*Assignment*:
In the material below, find every line containing "Zeichenkette" and copy that line.
::: Data extracts
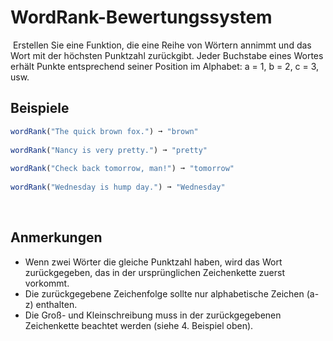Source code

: # WordRank-Bewertungssystem

​
Erstellen Sie eine Funktion, die eine Reihe von Wörtern annimmt und das Wort mit der höchsten Punktzahl zurückgibt. Jeder Buchstabe eines Wortes erhält Punkte entsprechend seiner Position im Alphabet: a = 1, b = 2, c = 3, usw.
​

## Beispiele

```js
wordRank("The quick brown fox.") ➞ "brown"
​
wordRank("Nancy is very pretty.") ➞ "pretty"
​
wordRank("Check back tomorrow, man!") ➞ "tomorrow"
​
wordRank("Wednesday is hump day.") ➞ "Wednesday"
```

​

## Anmerkungen

- Wenn zwei Wörter die gleiche Punktzahl haben, wird das Wort zurückgegeben, das in der ursprünglichen Zeichenkette zuerst vorkommt.
- Die zurückgegebene Zeichenfolge sollte nur alphabetische Zeichen (a-z) enthalten.
- Die Groß- und Kleinschreibung muss in der zurückgegebenen Zeichenkette beachtet werden (siehe 4. Beispiel oben).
::::::
*Worked solution*:
- Wenn zwei Wörter die gleiche Punktzahl haben, wird das Wort zurückgegeben, das in der ursprünglichen Zeichenkette zuerst vorkommt.
- Die Groß- und Kleinschreibung muss in der zurückgegebenen Zeichenkette beachtet werden (siehe 4. Beispiel oben).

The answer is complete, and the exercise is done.